茂手木秀行【連載】フォトグラファーのためのデジタルワークフロー:第3回
デジタル時代の校正はDDCPで
色合わせのターゲットはDDCPの出力結果
本連載の第1回と第2回では、フォトグラファーが個々の環境で実践できるカラーマネージメントについて説明してきました。そこで紹介したカラーマネージメントを実践すれば、モニターとプリントの「色」は一致したはずです。つまり、データとモニターの表色、プリントのカラーの関係がリニアに結ばれたと言っていい環境になります。それでは、この「色」を印刷会社にはどのように伝えたらいいのでしょうか。

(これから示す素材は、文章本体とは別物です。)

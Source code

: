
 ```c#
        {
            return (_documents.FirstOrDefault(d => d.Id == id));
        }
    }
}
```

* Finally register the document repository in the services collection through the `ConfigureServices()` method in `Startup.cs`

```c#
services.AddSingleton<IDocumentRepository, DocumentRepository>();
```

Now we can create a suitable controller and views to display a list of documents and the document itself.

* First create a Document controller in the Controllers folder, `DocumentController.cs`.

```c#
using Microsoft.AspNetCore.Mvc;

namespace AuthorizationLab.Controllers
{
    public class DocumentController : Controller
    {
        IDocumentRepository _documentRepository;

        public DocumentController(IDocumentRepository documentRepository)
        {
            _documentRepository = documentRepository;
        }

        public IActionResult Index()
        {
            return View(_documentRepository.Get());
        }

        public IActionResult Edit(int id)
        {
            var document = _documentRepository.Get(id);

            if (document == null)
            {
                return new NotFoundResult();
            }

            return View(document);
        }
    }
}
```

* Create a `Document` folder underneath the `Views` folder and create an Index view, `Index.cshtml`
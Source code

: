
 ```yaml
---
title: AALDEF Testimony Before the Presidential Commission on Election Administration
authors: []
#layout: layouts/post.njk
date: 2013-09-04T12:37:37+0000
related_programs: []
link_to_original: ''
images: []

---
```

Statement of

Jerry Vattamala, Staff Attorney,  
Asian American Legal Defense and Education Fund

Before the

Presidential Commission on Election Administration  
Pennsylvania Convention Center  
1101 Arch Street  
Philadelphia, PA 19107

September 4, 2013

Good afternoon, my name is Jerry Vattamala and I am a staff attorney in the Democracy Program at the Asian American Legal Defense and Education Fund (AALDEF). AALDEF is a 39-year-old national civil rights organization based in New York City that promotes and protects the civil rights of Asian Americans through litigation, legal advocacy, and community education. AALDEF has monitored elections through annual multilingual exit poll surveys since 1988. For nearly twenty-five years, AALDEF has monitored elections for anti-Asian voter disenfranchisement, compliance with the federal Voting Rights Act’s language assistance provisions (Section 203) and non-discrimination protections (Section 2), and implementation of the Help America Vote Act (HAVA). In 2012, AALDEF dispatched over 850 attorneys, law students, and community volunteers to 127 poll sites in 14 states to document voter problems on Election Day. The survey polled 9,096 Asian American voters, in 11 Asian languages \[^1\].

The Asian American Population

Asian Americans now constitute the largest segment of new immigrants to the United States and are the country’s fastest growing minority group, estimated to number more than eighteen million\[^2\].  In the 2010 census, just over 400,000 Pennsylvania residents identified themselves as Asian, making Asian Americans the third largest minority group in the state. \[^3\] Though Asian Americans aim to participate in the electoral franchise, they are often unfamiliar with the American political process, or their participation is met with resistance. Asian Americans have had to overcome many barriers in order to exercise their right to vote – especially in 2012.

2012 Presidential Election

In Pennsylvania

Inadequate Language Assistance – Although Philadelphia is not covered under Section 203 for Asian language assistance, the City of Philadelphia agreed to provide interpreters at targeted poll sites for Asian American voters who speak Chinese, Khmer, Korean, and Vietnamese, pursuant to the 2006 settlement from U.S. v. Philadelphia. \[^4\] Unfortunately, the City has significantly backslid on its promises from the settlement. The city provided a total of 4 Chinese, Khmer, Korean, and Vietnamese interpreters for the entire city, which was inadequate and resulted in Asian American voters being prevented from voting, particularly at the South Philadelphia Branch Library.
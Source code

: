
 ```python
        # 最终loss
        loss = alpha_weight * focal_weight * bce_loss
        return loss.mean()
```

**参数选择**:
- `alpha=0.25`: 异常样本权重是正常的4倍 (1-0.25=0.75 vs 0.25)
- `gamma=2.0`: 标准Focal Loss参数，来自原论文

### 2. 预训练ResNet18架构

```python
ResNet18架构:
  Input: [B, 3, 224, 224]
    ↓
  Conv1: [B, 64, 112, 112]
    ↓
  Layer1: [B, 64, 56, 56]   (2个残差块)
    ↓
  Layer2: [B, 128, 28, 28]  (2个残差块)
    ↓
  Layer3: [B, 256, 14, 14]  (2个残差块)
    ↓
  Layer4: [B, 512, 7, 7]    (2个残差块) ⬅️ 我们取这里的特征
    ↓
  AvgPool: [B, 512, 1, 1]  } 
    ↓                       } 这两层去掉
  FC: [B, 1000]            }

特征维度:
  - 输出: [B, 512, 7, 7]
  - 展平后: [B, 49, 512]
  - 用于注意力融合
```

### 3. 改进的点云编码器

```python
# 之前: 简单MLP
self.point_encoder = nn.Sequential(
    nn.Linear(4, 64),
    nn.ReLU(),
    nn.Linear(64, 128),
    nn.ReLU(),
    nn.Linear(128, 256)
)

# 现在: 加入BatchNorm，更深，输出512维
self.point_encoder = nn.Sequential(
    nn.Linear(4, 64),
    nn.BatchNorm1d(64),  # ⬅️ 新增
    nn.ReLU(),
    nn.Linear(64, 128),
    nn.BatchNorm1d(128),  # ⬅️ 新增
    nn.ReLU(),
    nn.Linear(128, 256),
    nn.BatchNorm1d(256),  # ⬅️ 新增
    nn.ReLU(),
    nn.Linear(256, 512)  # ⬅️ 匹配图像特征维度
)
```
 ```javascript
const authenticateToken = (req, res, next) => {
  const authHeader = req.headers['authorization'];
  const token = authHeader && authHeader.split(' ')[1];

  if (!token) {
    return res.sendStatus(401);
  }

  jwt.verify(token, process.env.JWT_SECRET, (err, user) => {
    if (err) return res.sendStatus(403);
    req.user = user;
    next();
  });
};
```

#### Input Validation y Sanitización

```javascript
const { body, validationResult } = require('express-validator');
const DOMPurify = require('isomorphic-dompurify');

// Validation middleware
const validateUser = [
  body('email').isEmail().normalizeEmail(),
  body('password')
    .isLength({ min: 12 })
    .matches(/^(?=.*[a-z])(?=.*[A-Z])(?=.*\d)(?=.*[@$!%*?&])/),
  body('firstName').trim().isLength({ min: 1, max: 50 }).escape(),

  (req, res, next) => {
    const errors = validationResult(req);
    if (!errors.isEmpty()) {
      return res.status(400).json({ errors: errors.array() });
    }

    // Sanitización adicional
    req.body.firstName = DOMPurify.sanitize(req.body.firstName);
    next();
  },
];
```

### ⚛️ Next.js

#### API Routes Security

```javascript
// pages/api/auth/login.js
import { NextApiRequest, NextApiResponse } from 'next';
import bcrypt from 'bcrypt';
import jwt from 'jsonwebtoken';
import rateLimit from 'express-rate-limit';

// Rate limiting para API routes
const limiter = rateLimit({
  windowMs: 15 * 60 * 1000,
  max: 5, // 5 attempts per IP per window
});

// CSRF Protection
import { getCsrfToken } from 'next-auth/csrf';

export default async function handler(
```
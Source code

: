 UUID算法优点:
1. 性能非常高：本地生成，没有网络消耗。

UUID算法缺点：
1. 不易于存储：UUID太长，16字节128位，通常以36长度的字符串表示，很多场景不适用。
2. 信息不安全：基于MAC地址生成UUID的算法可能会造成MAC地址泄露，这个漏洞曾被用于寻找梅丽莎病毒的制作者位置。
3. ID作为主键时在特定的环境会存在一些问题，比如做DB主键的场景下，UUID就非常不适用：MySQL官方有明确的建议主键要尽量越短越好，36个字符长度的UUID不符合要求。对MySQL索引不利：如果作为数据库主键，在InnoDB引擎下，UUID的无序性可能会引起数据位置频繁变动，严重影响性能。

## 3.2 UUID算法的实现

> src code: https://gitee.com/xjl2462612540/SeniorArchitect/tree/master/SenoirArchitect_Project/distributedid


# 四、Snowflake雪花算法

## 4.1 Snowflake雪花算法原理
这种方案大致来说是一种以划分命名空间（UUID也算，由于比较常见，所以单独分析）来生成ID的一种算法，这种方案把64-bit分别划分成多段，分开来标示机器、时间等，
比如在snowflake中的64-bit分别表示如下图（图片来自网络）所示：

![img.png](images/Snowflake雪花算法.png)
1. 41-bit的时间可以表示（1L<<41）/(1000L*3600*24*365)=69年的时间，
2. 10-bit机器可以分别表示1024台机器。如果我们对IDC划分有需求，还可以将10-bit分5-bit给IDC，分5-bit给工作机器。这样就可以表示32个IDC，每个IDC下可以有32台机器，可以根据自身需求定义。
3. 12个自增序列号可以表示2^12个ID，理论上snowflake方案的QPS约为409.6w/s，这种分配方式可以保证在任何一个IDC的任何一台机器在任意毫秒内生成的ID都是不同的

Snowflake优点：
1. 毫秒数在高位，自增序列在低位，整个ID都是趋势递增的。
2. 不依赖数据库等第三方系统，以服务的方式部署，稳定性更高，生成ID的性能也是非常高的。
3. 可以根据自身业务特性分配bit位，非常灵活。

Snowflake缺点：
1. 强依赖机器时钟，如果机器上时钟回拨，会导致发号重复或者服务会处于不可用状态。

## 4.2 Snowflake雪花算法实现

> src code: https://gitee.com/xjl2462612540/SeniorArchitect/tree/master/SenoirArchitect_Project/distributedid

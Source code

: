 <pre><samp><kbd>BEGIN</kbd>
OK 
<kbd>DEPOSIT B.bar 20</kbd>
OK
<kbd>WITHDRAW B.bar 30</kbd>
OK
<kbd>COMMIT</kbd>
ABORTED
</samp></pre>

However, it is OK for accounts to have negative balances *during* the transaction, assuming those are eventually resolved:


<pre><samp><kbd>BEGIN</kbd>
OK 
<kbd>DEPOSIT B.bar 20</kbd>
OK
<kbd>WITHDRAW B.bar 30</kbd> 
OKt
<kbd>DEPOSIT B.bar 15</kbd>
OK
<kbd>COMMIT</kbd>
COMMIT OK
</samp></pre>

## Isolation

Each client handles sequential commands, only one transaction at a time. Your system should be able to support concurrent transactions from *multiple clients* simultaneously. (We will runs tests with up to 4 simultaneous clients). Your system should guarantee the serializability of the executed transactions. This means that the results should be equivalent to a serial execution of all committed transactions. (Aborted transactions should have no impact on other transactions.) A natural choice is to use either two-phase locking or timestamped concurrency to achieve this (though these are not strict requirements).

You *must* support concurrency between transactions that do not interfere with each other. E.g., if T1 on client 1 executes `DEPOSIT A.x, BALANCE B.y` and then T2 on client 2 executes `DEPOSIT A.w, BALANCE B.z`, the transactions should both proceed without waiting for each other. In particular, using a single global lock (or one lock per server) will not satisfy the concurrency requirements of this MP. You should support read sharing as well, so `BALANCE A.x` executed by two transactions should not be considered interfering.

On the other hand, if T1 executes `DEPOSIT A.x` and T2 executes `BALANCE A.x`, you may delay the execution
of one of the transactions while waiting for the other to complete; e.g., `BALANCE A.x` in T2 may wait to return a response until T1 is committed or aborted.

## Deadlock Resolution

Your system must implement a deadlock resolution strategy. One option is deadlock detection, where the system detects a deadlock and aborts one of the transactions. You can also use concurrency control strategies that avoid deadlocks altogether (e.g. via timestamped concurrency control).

撮影の後工程である印刷サイドにフォトグラファーの意図を伝える橋渡し役として、「DDCP」(デジタル・ダイレクト・カラー・プルーファー)があります。DCCPを簡単に説明すると、印刷と同じ網点を再現し、シミュレーションすることが可能な大型プリンターです。製品名が由来の「デジコン」「アプルーバル」のほか「簡易校正」など、出版印刷業界ではさまざまな呼び方がありますが、それらは総称してDDCPのことです。今日の雑誌広告における基準カラーでは、まさにこのDDCPを原器として色合わせが行われています。そして、雑誌広告基準カラーに準拠している印刷会社では、DDCPの出力結果を常に単一のターゲットに合わせ込んでいます。
つまり、雑誌広告基準カラーに準拠している印刷会社であれば、たとえ使用している機種が違っていたとしても、すべての印刷会社で同じ出力結果を得ることができます。出力結果の差は、測色機を使って初めてわかる程度の誤差。自身の環境が整ったら、DDCPの出力結果をシミュレーションしながら画像データを制作すればいいのです。そしてDDCPの出力結果を見て確かめ、その結果を色見本として印刷が進みます。簡易校正と呼ばれることも多いのですが、これは色に関する責任の分水嶺といってもよく、デジタル時代になくてはならない色の原器なのです。
DDCPのデファクト機といえば、コニカミノルタグラフィックイメージング株式会社の「Digital Konsensus」。最新機種の「Digital Konsensus Premium」では、さまざまな印刷シミュレーションに対応していますが、その技術は銀塩カラーペーパーにレーザー露光を施すというもの。銀塩が本来持っている広い色域を有効に使っており、どのような印刷でもシミュレーションが可能です。また、紙の風合いまでもシミュレーションしたい場合には、本紙対応の「Color Decision II」という機種も用意されています。

コニカミノルタグラフィックイメージング株式会社のショールームにあるDigital Konsensus Premium。

色見台(D50観測光源)の上に、DDCPとインクジェットプリンタの出力を並べてみた状態。インクジェットプリンタは、DDCPをよくシミュレーションしています。